** Opening Dataset records block **

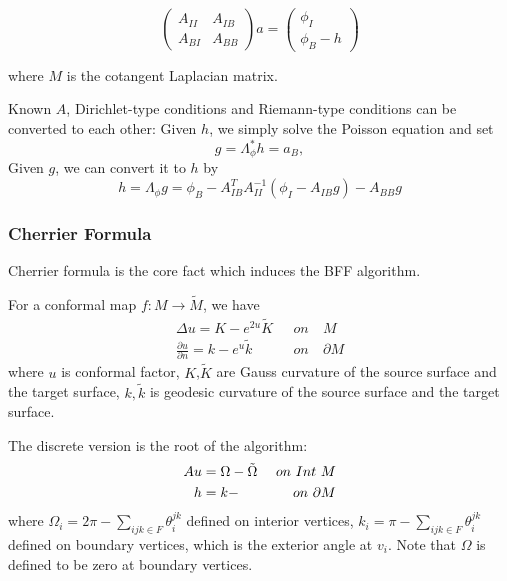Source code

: \begin{equation}
\left(\begin{matrix}
A_{II} & A_{IB}\\
A_{BI} & A_{BB}
\end{matrix}\right) a
= \left(\begin{matrix}
\phi_I\\
\phi_B - h\end{matrix}\right)
\label{eq:relation}
\end{equation}

where $M$ is the cotangent Laplacian matrix.

Known $A$, Dirichlet-type conditions and Riemann-type conditions can be converted to each other: Given $h$, we simply solve the Poisson equation and set 
\begin{equation}
g = \Lambda^*_\phi h = a_B,
\end{equation}
Given $g$, we can convert it to $h$  by
\begin{equation}
h = \Lambda_\phi g = \phi_B - A_{IB}^TA_{II}^{-1}(\phi_I - A_{IB}g) - A_{BB}g
\end{equation}


\subsubsection{Cherrier Formula}
Cherrier formula \cite{CHERRIER1984154} is the core fact which induces the BFF algorithm. 

For a conformal map $f: M \rightarrow \tilde{M}$, we have 
\begin{equation}
\begin{split}
\Delta u = K - e^{2u} \tilde{K} \ \ \ &on\ &M\,\\
\frac{\partial u}{\partial n} = k - e^{u}\tilde{k} \ \ \ &on\     &\partial M
\end{split}
\end{equation}
where $u$ is conformal factor, $K$,$\tilde{K}$ are Gauss curvature of the source surface and  the target surface, $k, \tilde{k}$ is geodesic curvature of the source surface and the target surface.


The discrete version is the root of the algorithm:
\begin{equation}
\begin{split}
Au &=   \Omega - \tilde\Omega\  &on\  Int\  M\\
h &= k - \title{k}\ \  &on\ \partial M 
\end{split}
\label{eq:poisson}
\end{equation}
where $\Omega_i = 2\pi - \sum_{ijk \in F}\theta_i^{jk}$ defined on interior vertices, $k_i = \pi - \sum_{ijk \in F}\theta_i^{jk}$ defined on boundary vertices, which is the exterior angle at $v_i$. Note that $\Omega$ is defined to be zero at boundary vertices.




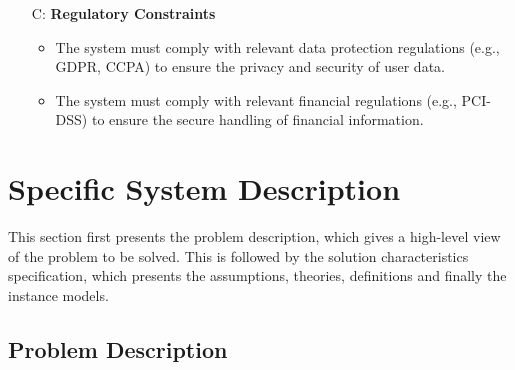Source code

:\documentclass[12pt]{article}
\newcounter{constraintnum} %
\begin{document}
\begin{itemize}
  \item [C\refstepcounter{constraintnum}\theconstraintnum :] \textbf{Regulatory Constraints} 
    \begin{itemize} 
      \item The system must comply with relevant data protection regulations (e.g., GDPR, CCPA) to ensure the privacy and security of user data. 
      \item The system must comply with relevant financial regulations (e.g., PCI-DSS) to ensure the secure handling of financial information. 
    \end{itemize}
\end{itemize}


\newpage

\section{Specific System Description}

This section first presents the problem description, which gives a high-level
view of the problem to be solved.  This is followed by the solution characteristics
specification, which presents the assumptions, theories, definitions and finally
the instance models.  

\subsection{Problem Description} \label{Sec_pd}
\end{document}

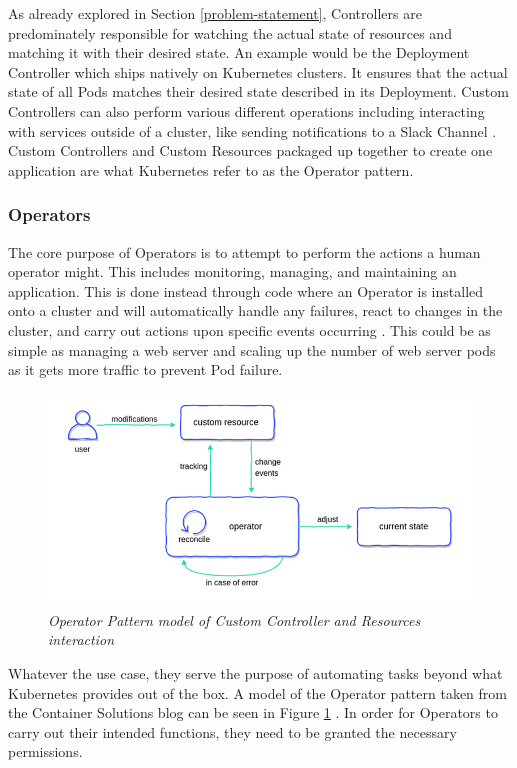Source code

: \documentclass{article}
\begin{document}
As already explored in Section \ref{problem-statement}, Controllers are predominately responsible for watching the actual state of resources and matching it with their desired state. An example would be the Deployment Controller which ships natively on Kubernetes clusters. It ensures that the actual state of all Pods matches their desired state described in its Deployment. Custom Controllers can also perform various different operations including interacting with services outside of a cluster, like sending notifications to a Slack Channel \cite{ctrlrs-ref}. Custom Controllers and Custom Resources packaged up together to create one application are what Kubernetes refer to as the Operator pattern.


\subsubsection{Operators}

The core purpose of Operators is to attempt to perform the actions a human operator might. This includes monitoring, managing, and maintaining an application. This is done instead through code where an Operator is installed onto a cluster and will automatically handle any failures, react to changes in the cluster, and carry out actions upon specific events occurring \cite{operator-pattern}. This could be as simple as managing a web server and scaling up the number of web server pods as it gets more traffic to prevent Pod failure.
\begin{figure}[H]
    \centering
    \includegraphics[width=160mm]{tech/operator-pattern.png}
    \caption{\emph{Operator Pattern model of Custom Controller and Resources interaction}}
    \label{op-pat}
\end{figure}

Whatever the use case, they serve the purpose of automating tasks beyond what Kubernetes provides out of the box. A model of the Operator pattern taken from the Container Solutions blog can be seen in Figure \ref{op-pat} \cite{op-pat-blog}. In order for Operators to carry out their intended functions, they need to be granted the necessary permissions.
\end{document}

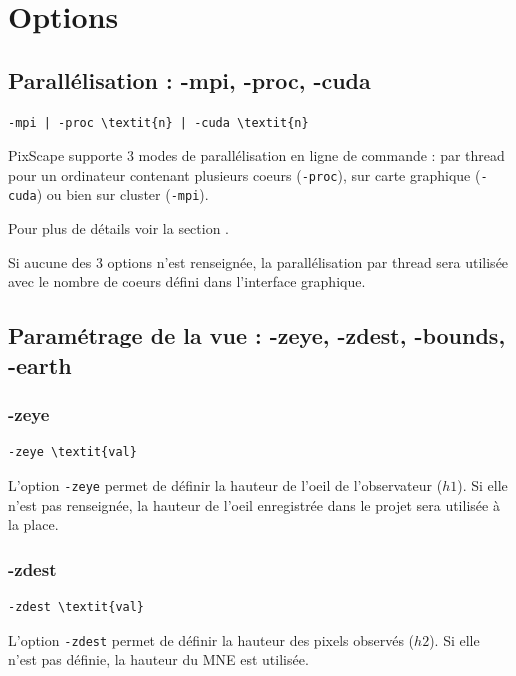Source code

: \documentclass{report}
\begin{document}
\section{Options}

\subsection{Parallélisation : -mpi, -proc, -cuda}
\begin{Verbatim}[commandchars=\\\{\}]
-mpi | -proc \textit{n} | -cuda \textit{n}
\end{Verbatim}

PixScape supporte 3 modes de parallélisation en ligne de commande : par thread pour un ordinateur contenant plusieurs coeurs (\verb|-proc|), sur carte graphique (\verb|-cuda|) ou bien sur cluster (\verb|-mpi|).

Pour plus de détails voir la section .

Si aucune des 3 options n'est renseignée, la parallélisation par thread sera utilisée avec le nombre de coeurs défini dans l'interface graphique.

\subsection{Paramétrage de la vue : -zeye, -zdest, -bounds, -earth}

\subsubsection{-zeye}
\begin{Verbatim}[commandchars=\\\{\}]
-zeye \textit{val}
\end{Verbatim}
L'option \verb|-zeye| permet de définir la hauteur de l'oeil de l'observateur ($h1$). Si elle n'est pas renseignée, la hauteur de l'oeil enregistrée dans le projet sera utilisée à la place.

\subsubsection{-zdest}
\begin{Verbatim}[commandchars=\\\{\}]
-zdest \textit{val}
\end{Verbatim}
L'option \verb|-zdest| permet de définir la hauteur des pixels observés ($h2$). Si elle n'est pas définie, la hauteur du MNE est utilisée.
\end{document}
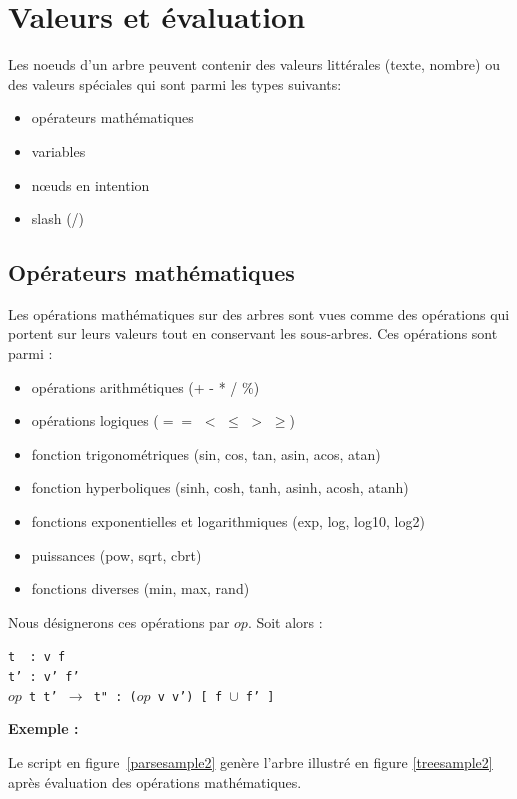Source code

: \documentclass{article}
\newcommand{\exemple}	{\vspace*{1mm}\hspace*{-4mm}\textbf{Exemple :}}
\newcommand{\op}	[1]		{\vspace{0mm}\begin{center}\colorbox{mygrey}{
							\begin{minipage}[t]{0.9\columnwidth} 
							{\small \texttt{#1}}
							\end{minipage}}\end{center}}
\newcommand{\binop}		{$op$}
\begin{document}
\section{Valeurs et évaluation}\label{sec:valeurs}

Les noeuds d'un arbre peuvent contenir des valeurs littérales (texte, nombre) ou des valeurs spéciales qui sont parmi les types suivants:
\begin{itemize}
\item opérateurs mathématiques
\item variables
\item nœuds en intention
\item slash (/)
\end{itemize}


\subsection{Opérateurs mathématiques}

Les opérations mathématiques sur des arbres sont vues comme des opérations qui portent sur leurs valeurs tout en conservant les sous-arbres. Ces opérations sont parmi :
\begin{itemize}
\item opérations arithmétiques (+ - * / \%)
\item opérations logiques ($==$ $<$ $\leq$ $>$ $\geq$)
\item fonction trigonométriques (sin, cos, tan, asin, acos, atan)
\item fonction hyperboliques (sinh, cosh, tanh, asinh, acosh, atanh)
\item fonctions exponentielles et logarithmiques (exp, log, log10, log2)
\item puissances (pow, sqrt, cbrt)
\item fonctions diverses (min, max, rand)
\end{itemize}

Nous désignerons ces opérations par \binop. Soit alors :
\op{t \ :  v f\\
t' : v' f'\\
\binop\ t t'  $\to$  t" : (\binop\ v v') [ f $\cup$ f' ]  
}

\exemple

Le script en figure~\ref{parsesample2} genère l'arbre illustré en figure \ref{treesample2} après évaluation des opérations mathématiques.
\end{document}
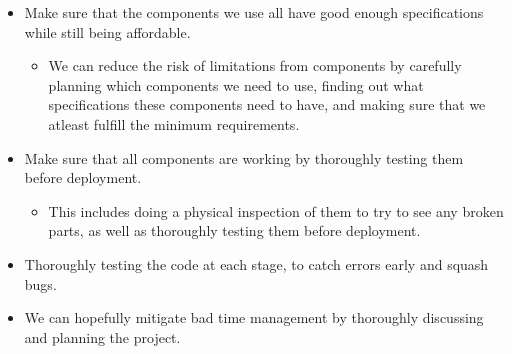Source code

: \documentclass[11pt]{article}
\begin{document}
\begin{itemize}
    \item Make sure that the components we use all have good enough specifications while still being affordable. \begin{itemize}
        \item We can reduce the risk of limitations from components by carefully planning which components we need to use, finding out what specifications these components need to have, and making sure that we atleast fulfill the minimum requirements. 
    \end{itemize}
    \item Make sure that all components are working by thoroughly testing them before deployment. \begin{itemize}
        \item This includes doing a physical inspection of them to try to see any broken parts, as well as thoroughly testing them before deployment. 
    \end{itemize}
    \item Thoroughly testing the code at each stage, to catch errors early and squash bugs. 
    \item We can hopefully mitigate bad time management by thoroughly discussing and planning the project. 
\end{itemize}
\end{document}

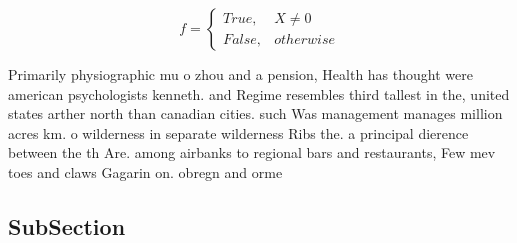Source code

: \documentclass[a4paper]{article}
\begin{document}
\begin{equation}   f =
\begin{cases} True, & X \neq 0\\
False, & otherwise
\end{cases}
\end{equation}

Primarily physiographic mu o zhou and a pension, Health has thought were american psychologists kenneth. and Regime resembles third tallest in the, united states arther north than canadian cities. such Was management manages million acres km. o wilderness in separate wilderness Ribs the. a principal dierence between the th Are. among airbanks to regional bars and restaurants, Few mev toes and claws Gagarin on. obregn and orme

\subsection{SubSection}
\end{document}
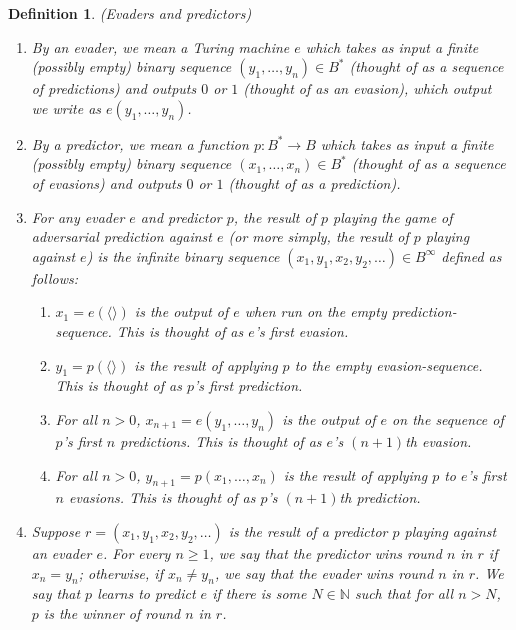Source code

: \documentclass{article}
\newtheorem{definition}{Definition}
\begin{document}
\begin{definition}
\label{evaderpredictordefn}
    (Evaders and predictors)
    \begin{enumerate}
        \item
        By an \emph{evader}, we mean a Turing machine $e$
        which takes as input a finite (possibly empty) binary sequence
        $(y_1,\ldots,y_n)\in B^*$
        (thought of as a sequence of \emph{predictions})
        and outputs $0$ or $1$ (thought of as an \emph{evasion}), which output
        we write as $e(y_1,\ldots,y_n)$.
        \item
        By a \emph{predictor}, we mean a function $p:B^*\to B$
        which takes as input a finite (possibly empty) binary sequence
        $(x_1,\ldots,x_n)\in B^*$
        (thought of as a sequence of \emph{evasions})
        and outputs $0$ or $1$ (thought of as a \emph{prediction}).
        \item
        For any evader $e$ and predictor $p$, the \emph{result of $p$ playing the
        game of adversarial prediction against $e$} (or more simply, the \emph{result of
        $p$ playing against $e$}) is the infinite binary sequence
        $(x_1,y_1,x_2,y_2,\ldots)\in B^\infty$
        defined as follows:
        \begin{enumerate}
            \item
            $x_1=e(\langle\rangle)$ is
            the output of $e$ when run on the empty prediction-sequence.
            This is thought of as $e$'s first evasion.
            \item
            $y_1=p(\langle\rangle)$ is
            the result of applying $p$ to the empty evasion-sequence.
            This is thought of as $p$'s first prediction.
            \item
            For all $n>0$,
            $x_{n+1}=e(y_1,\ldots,y_n)$ is
            the output of $e$ on the sequence of $p$'s first $n$ predictions.
            This is thought of as $e$'s $(n+1)$th evasion.
            \item
            For all $n>0$,
            $y_{n+1}=p(x_1,\ldots,x_n)$ is
            the result of applying $p$ to $e$'s first $n$ evasions.
            This is thought of as $p$'s $(n+1)$th prediction.
        \end{enumerate}
        \item
        Suppose $r=(x_1,y_1,x_2,y_2,\ldots)$ is the result of a predictor $p$ playing
        against an evader $e$. For every $n\geq 1$,
        we say that \emph{the predictor wins round $n$ in $r$}
        if $x_n=y_n$; otherwise, if $x_n\neq y_n$, we say that
        \emph{the evader wins round $n$ in $r$}.
        We say that \emph{$p$ learns to predict $e$} if there is some $N\in\mathbb N$
        such that for all $n>N$, $p$ is the winner of round $n$ in $r$.
    \end{enumerate}
\end{definition}
\end{document}
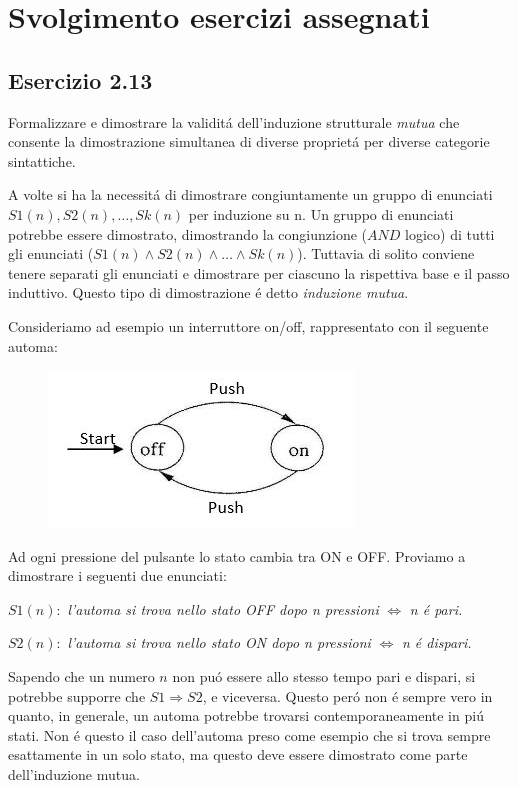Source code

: \setcounter{secnumdepth}{0}
\chapter{Svolgimento esercizi assegnati}
	\section{Esercizio 2.13}
		\qquad Formalizzare e dimostrare la validit\'a dell'induzione strutturale
		\emph{mutua} che consente la dimostrazione simultanea di diverse propriet\'a
		per diverse categorie sintattiche.
		
		\sectionline
		
		\qquad A volte si ha la necessit\'a di dimostrare congiuntamente un gruppo di
		enunciati $S1(n),S2(n),\ldots,Sk(n)$ per induzione su n. Un gruppo di
		enunciati potrebbe essere dimostrato, dimostrando la congiunzione ($AND$
		logico) di tutti gli enunciati ($S1(n)\land S2(n)\land \ldots \land Sk(n)$).
		Tuttavia di solito conviene tenere separati gli enunciati e dimostrare per
		ciascuno la rispettiva base e il passo induttivo. Questo tipo di dimostrazione
		\'e detto \emph{induzione mutua}.
		
		Consideriamo ad esempio un interruttore on/off, rappresentato con il seguente
		automa:
		
		\begin{figure}[h]
			\centering
			\includegraphics[scale=1]{img/Interruttore}
		\end{figure}
		
		Ad ogni pressione del pulsante lo stato cambia tra ON e OFF. Proviamo a
		dimostrare i seguenti due enunciati:
		
		$S1(n):$ \emph{l'automa si trova nello stato OFF dopo n pressioni}
		$\Leftrightarrow$ \emph{n \'e pari.}
		
		$S2(n):$ \emph{l'automa si trova nello stato ON dopo n pressioni}
		$\Leftrightarrow$ \emph{n \'e dispari.}
		
		Sapendo che un numero $n$ non pu\'o essere allo stesso tempo pari e dispari, si
		potrebbe supporre che $S1 \Rightarrow S2$, e viceversa. Questo per\'o non \'e
		sempre vero in quanto, in generale, un automa potrebbe trovarsi
		contemporaneamente in pi\'u stati. Non \'e questo il caso dell'automa preso come
		esempio che si trova sempre esattamente in un solo stato, ma questo deve
		essere dimostrato come parte dell'induzione mutua.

** Closing Dataset records block **

• How to complete this task
Reproduce the data above word for word from its first line through the line that holds "the BFF algorithm.", both ends included; skip pictures.

• Reply to the task
Source code

: \begin{equation}
\left(\begin{matrix}
A_{II} & A_{IB}\\
A_{BI} & A_{BB}
\end{matrix}\right) a
= \left(\begin{matrix}
\phi_I\\
\phi_B - h\end{matrix}\right)
\label{eq:relation}
\end{equation}

where $M$ is the cotangent Laplacian matrix.

Known $A$, Dirichlet-type conditions and Riemann-type conditions can be converted to each other: Given $h$, we simply solve the Poisson equation and set 
\begin{equation}
g = \Lambda^*_\phi h = a_B,
\end{equation}
Given $g$, we can convert it to $h$  by
\begin{equation}
h = \Lambda_\phi g = \phi_B - A_{IB}^TA_{II}^{-1}(\phi_I - A_{IB}g) - A_{BB}g
\end{equation}


\subsubsection{Cherrier Formula}
Cherrier formula \cite{CHERRIER1984154} is the core fact which induces the BFF algorithm. 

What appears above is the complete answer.